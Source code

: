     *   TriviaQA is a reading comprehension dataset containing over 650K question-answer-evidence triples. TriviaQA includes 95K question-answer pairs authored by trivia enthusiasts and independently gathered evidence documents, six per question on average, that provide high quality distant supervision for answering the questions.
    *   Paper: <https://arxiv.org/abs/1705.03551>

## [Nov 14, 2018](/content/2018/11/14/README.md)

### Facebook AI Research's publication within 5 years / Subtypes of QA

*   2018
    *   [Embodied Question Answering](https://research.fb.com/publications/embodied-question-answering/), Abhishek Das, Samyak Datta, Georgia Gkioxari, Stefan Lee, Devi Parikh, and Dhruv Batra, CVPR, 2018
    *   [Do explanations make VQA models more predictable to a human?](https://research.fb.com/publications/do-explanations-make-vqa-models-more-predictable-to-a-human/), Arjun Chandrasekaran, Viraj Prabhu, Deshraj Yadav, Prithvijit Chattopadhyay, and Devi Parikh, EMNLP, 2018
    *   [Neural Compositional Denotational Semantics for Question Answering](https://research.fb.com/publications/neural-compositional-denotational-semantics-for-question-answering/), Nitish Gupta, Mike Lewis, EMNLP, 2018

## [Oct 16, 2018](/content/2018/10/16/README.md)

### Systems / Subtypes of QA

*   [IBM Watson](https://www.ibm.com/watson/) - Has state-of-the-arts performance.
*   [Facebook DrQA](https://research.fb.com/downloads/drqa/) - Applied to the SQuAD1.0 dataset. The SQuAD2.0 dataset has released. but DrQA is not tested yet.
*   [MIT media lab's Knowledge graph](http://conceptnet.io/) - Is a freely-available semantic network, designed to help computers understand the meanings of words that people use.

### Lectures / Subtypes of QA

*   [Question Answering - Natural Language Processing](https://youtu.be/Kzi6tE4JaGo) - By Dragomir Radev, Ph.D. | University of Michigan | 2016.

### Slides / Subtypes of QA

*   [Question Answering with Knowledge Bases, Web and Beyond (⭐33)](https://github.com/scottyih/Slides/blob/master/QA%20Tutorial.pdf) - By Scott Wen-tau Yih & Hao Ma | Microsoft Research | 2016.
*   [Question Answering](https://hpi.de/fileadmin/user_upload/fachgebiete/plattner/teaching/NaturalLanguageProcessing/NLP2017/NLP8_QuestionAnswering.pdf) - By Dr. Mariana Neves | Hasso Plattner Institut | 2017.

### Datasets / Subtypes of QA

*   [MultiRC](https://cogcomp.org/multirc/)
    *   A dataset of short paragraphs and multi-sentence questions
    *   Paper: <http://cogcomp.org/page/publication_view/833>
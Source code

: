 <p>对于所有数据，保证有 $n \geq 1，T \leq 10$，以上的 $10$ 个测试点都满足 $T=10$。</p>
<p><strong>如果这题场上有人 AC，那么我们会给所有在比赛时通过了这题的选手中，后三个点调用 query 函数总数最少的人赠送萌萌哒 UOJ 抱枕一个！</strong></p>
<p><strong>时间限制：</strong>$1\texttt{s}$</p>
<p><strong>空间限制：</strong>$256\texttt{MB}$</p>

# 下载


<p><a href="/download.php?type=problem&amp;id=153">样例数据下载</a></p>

:::

What is being asked: Of all the entries above, repeat only the lines from the line that has "Batra, CVPR, 2018" to the line that has "### Lectures / Subtypes of QA", both lines included, exactly.

Task answer:
    *   [Embodied Question Answering](https://research.fb.com/publications/embodied-question-answering/), Abhishek Das, Samyak Datta, Georgia Gkioxari, Stefan Lee, Devi Parikh, and Dhruv Batra, CVPR, 2018
    *   [Do explanations make VQA models more predictable to a human?](https://research.fb.com/publications/do-explanations-make-vqa-models-more-predictable-to-a-human/), Arjun Chandrasekaran, Viraj Prabhu, Deshraj Yadav, Prithvijit Chattopadhyay, and Devi Parikh, EMNLP, 2018
    *   [Neural Compositional Denotational Semantics for Question Answering](https://research.fb.com/publications/neural-compositional-denotational-semantics-for-question-answering/), Nitish Gupta, Mike Lewis, EMNLP, 2018

## [Oct 16, 2018](/content/2018/10/16/README.md)

### Systems / Subtypes of QA

*   [IBM Watson](https://www.ibm.com/watson/) - Has state-of-the-arts performance.
*   [Facebook DrQA](https://research.fb.com/downloads/drqa/) - Applied to the SQuAD1.0 dataset. The SQuAD2.0 dataset has released. but DrQA is not tested yet.
*   [MIT media lab's Knowledge graph](http://conceptnet.io/) - Is a freely-available semantic network, designed to help computers understand the meanings of words that people use.

### Lectures / Subtypes of QA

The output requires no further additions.